+++ Listed records +++

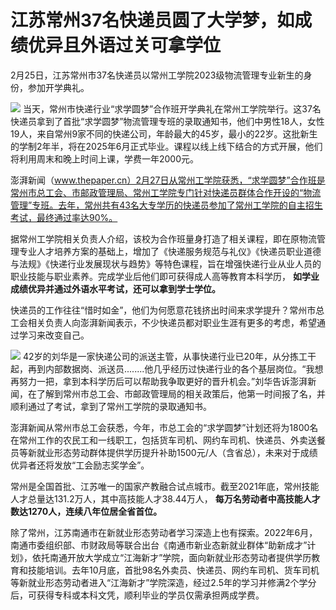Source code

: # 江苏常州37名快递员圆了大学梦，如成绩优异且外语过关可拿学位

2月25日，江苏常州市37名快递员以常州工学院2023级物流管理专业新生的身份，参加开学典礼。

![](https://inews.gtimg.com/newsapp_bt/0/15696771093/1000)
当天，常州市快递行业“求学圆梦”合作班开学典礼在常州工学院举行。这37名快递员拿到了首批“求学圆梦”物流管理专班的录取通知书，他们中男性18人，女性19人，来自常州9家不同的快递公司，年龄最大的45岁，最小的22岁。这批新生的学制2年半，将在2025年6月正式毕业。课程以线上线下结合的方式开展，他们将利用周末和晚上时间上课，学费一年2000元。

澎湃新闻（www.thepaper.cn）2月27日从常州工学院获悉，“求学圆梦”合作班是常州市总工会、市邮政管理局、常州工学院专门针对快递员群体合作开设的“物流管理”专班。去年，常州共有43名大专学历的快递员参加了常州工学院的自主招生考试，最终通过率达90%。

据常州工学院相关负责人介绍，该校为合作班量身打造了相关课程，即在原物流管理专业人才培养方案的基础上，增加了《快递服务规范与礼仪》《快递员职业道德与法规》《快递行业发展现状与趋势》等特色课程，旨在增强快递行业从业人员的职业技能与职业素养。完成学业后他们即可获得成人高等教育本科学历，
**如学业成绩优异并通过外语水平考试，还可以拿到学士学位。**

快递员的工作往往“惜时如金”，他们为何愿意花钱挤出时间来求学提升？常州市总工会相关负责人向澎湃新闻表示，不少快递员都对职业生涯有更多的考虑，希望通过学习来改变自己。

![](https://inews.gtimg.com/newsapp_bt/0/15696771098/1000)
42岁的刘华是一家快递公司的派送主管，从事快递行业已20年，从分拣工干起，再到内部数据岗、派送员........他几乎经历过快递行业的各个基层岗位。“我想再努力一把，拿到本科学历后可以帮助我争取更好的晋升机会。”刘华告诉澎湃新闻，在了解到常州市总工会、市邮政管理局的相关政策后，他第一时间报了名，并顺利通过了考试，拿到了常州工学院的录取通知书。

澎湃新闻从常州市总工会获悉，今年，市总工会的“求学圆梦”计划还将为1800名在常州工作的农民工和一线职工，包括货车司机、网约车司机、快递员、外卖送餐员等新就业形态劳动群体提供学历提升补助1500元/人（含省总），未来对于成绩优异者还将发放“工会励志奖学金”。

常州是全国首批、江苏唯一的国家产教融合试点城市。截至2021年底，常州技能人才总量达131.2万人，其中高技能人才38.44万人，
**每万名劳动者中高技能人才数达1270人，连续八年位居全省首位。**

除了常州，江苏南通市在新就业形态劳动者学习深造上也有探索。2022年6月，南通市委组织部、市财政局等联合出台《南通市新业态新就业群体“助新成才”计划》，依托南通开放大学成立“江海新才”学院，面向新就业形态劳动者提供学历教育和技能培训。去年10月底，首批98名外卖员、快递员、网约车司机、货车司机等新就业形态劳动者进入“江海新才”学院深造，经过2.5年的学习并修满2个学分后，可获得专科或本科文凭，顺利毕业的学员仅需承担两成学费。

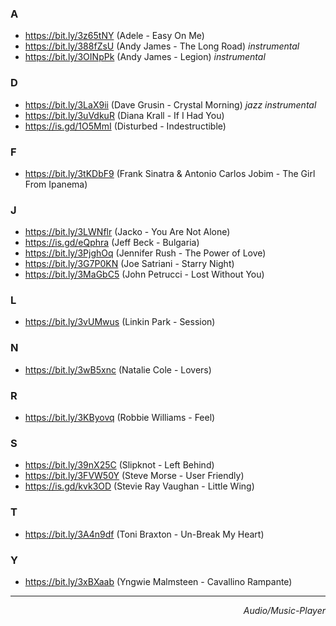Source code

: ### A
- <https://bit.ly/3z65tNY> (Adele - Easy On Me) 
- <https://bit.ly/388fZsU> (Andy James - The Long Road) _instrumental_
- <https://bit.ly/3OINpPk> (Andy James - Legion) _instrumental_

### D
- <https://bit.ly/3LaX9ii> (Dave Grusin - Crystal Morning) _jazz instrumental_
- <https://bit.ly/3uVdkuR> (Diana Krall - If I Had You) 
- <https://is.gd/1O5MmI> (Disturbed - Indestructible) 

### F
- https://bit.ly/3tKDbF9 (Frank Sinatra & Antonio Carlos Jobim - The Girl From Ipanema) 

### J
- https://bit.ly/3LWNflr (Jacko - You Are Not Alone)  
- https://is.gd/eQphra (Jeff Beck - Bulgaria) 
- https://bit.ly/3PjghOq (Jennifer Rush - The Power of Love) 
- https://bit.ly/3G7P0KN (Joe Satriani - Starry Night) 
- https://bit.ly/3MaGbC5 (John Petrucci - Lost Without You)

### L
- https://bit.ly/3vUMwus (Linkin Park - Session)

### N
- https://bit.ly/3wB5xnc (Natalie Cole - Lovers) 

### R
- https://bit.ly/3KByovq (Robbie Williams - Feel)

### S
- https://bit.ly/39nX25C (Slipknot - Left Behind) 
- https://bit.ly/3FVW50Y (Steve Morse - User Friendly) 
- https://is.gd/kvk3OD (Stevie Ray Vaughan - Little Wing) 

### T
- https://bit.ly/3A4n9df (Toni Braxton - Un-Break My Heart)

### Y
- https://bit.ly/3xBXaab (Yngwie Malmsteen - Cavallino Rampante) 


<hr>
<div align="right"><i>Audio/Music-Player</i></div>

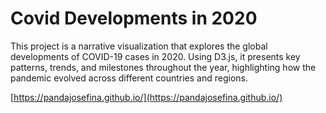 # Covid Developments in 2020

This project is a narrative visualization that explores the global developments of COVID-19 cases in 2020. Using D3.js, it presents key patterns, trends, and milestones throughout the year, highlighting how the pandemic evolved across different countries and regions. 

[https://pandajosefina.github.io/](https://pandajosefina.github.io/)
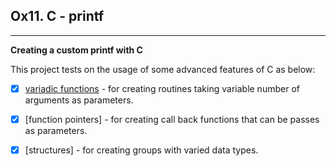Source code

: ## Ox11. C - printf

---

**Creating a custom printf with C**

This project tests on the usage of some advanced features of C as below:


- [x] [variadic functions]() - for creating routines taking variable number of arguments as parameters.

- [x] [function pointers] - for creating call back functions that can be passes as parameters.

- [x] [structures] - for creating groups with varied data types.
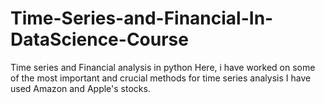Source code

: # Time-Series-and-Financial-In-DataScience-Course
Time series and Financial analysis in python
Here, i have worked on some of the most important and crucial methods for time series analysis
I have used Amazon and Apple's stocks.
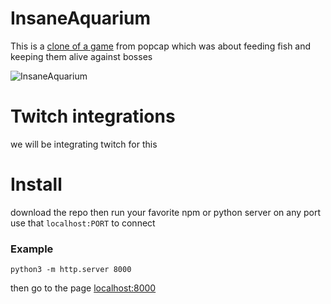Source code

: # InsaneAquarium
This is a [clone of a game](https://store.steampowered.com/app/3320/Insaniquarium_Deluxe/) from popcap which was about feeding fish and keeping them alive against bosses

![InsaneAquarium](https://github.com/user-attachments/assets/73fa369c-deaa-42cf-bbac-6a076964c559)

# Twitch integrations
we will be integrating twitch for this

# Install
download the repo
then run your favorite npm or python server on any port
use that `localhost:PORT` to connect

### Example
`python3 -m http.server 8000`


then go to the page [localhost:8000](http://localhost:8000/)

+++
+++ Listed records +++

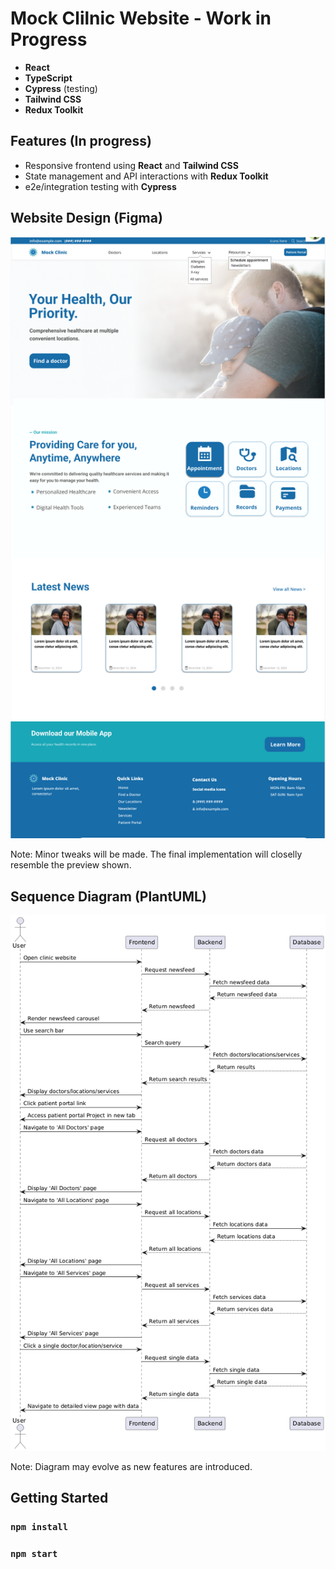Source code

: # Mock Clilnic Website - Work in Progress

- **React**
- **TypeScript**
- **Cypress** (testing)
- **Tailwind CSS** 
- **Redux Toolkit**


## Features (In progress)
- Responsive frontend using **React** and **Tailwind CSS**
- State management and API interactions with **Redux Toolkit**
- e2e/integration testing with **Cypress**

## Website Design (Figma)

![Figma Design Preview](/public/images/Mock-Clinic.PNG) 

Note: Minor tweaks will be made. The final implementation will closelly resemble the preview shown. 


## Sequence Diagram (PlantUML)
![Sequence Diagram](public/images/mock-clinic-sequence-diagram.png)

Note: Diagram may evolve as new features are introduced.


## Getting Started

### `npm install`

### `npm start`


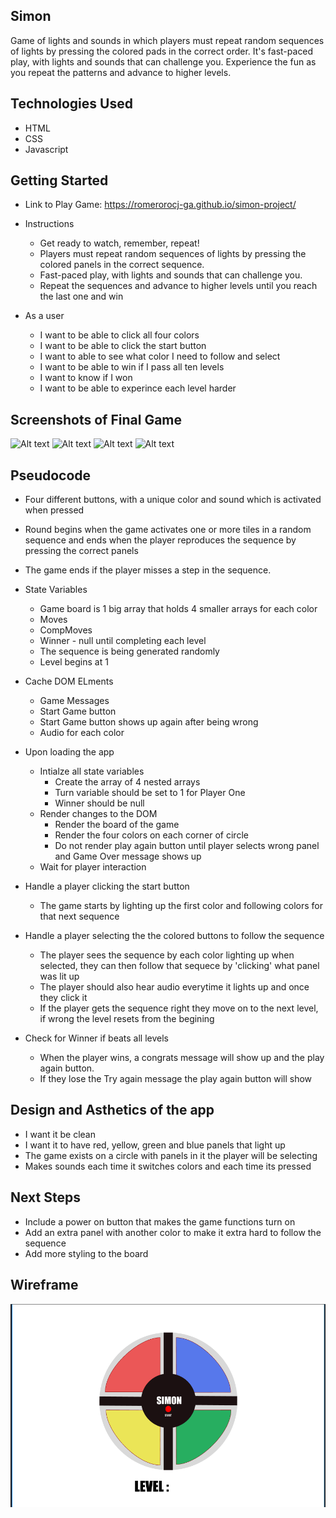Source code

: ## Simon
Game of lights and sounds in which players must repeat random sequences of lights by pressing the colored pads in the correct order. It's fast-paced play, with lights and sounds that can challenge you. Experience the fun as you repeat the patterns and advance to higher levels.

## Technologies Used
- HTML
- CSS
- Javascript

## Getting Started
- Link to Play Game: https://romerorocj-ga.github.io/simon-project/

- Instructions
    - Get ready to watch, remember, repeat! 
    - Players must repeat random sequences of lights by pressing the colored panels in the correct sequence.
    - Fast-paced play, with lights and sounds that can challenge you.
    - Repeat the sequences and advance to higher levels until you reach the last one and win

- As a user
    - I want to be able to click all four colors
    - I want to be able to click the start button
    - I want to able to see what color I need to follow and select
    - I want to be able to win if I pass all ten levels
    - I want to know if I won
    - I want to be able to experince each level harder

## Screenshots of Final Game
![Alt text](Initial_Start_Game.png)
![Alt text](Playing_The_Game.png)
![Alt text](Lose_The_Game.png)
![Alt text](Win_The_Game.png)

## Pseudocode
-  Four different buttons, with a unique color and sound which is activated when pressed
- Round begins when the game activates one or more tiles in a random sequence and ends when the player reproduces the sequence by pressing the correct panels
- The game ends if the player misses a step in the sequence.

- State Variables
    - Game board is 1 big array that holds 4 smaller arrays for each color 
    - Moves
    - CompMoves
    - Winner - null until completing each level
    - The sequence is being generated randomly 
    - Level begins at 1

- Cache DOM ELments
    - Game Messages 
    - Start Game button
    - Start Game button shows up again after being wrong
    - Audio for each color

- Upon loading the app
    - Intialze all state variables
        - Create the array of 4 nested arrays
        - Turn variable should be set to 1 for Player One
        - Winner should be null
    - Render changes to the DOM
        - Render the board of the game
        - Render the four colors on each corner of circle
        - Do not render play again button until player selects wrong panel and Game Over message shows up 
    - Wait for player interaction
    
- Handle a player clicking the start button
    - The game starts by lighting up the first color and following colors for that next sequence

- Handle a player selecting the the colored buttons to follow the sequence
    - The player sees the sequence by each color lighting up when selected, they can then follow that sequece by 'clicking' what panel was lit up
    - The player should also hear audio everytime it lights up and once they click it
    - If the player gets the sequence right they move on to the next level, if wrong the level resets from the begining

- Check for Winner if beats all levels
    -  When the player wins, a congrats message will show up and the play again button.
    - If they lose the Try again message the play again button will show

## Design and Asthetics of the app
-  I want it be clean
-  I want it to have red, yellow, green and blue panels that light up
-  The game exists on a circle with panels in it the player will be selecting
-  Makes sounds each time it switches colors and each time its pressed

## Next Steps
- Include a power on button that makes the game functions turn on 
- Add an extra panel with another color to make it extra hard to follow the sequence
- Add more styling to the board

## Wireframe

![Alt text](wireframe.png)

+++
+++ Listed records +++

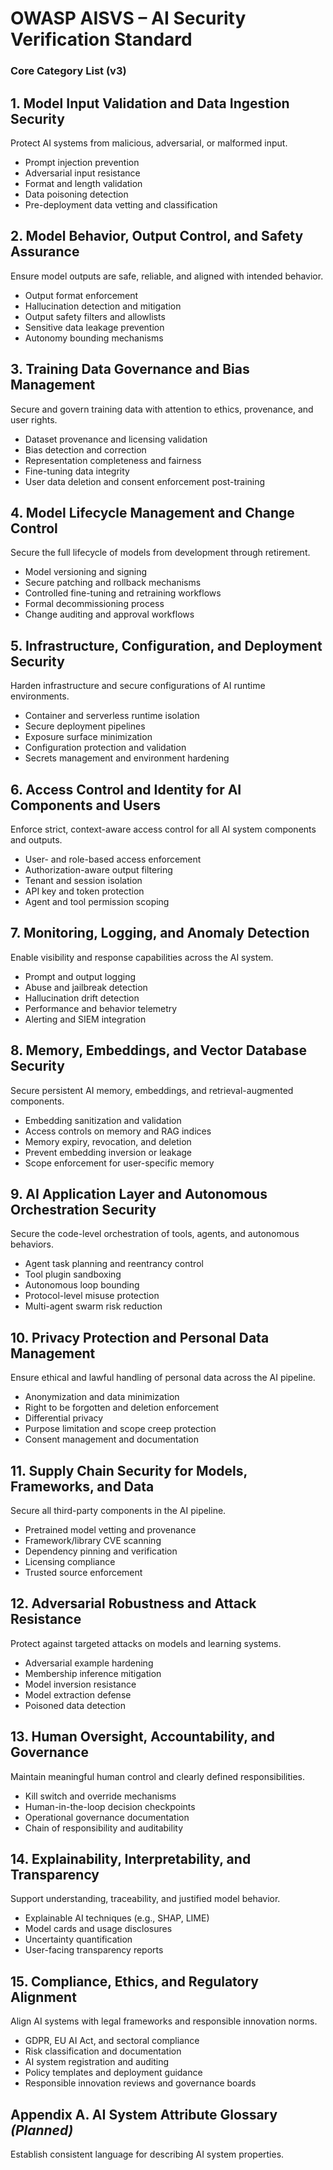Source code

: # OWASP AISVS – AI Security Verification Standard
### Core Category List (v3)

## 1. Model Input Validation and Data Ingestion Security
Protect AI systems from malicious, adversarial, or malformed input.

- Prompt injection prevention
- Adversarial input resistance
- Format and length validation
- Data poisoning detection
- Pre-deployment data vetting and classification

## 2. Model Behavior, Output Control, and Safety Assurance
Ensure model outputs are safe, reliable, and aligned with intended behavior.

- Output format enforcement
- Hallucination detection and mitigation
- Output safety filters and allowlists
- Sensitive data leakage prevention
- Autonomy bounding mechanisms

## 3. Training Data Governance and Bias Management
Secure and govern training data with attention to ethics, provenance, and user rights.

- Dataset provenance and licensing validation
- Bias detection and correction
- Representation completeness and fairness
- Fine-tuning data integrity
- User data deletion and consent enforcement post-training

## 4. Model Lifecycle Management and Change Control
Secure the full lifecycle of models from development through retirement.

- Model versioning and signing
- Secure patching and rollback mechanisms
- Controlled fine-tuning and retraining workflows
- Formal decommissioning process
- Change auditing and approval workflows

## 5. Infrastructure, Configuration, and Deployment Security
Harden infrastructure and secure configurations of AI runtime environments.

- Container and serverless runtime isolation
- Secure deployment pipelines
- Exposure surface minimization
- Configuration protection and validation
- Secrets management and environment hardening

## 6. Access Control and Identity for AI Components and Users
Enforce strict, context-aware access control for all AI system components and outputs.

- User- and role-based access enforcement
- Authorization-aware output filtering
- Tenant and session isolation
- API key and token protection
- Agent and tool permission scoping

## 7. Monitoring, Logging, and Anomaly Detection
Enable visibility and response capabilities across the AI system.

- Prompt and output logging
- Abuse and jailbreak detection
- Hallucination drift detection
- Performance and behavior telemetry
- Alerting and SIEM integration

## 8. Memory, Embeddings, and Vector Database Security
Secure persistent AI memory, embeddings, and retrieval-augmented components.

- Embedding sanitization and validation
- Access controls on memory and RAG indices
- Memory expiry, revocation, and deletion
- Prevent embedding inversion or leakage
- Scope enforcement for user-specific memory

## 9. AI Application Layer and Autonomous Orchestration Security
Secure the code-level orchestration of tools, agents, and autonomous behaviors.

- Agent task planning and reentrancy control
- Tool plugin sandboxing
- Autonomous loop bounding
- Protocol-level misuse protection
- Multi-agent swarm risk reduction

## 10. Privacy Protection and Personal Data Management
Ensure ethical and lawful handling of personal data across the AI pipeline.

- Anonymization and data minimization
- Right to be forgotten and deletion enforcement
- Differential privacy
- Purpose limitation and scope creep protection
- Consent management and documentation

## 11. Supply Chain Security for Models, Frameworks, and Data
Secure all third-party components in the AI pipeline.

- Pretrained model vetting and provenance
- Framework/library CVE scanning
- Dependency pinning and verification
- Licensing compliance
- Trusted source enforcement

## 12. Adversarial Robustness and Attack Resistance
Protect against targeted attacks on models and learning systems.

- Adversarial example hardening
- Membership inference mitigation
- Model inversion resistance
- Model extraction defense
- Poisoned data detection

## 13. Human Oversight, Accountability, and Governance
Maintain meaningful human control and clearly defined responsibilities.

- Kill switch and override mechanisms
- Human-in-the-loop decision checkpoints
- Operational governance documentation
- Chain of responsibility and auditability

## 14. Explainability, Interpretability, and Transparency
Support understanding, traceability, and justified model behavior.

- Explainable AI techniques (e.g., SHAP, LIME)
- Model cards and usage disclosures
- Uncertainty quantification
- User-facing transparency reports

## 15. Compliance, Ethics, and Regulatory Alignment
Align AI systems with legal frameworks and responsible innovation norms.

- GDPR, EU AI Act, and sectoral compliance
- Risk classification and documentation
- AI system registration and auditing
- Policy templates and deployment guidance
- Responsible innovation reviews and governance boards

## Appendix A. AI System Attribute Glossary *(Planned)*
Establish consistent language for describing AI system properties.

+++

# Your objective
Would you please repeat exactly the lines above, starting at the line with "- The player sees" and stopping at the line with "- Check for Winner if beats all levels", both included?

# Answer box
    - The player sees the sequence by each color lighting up when selected, they can then follow that sequece by 'clicking' what panel was lit up
    - The player should also hear audio everytime it lights up and once they click it
    - If the player gets the sequence right they move on to the next level, if wrong the level resets from the begining

- Check for Winner if beats all levels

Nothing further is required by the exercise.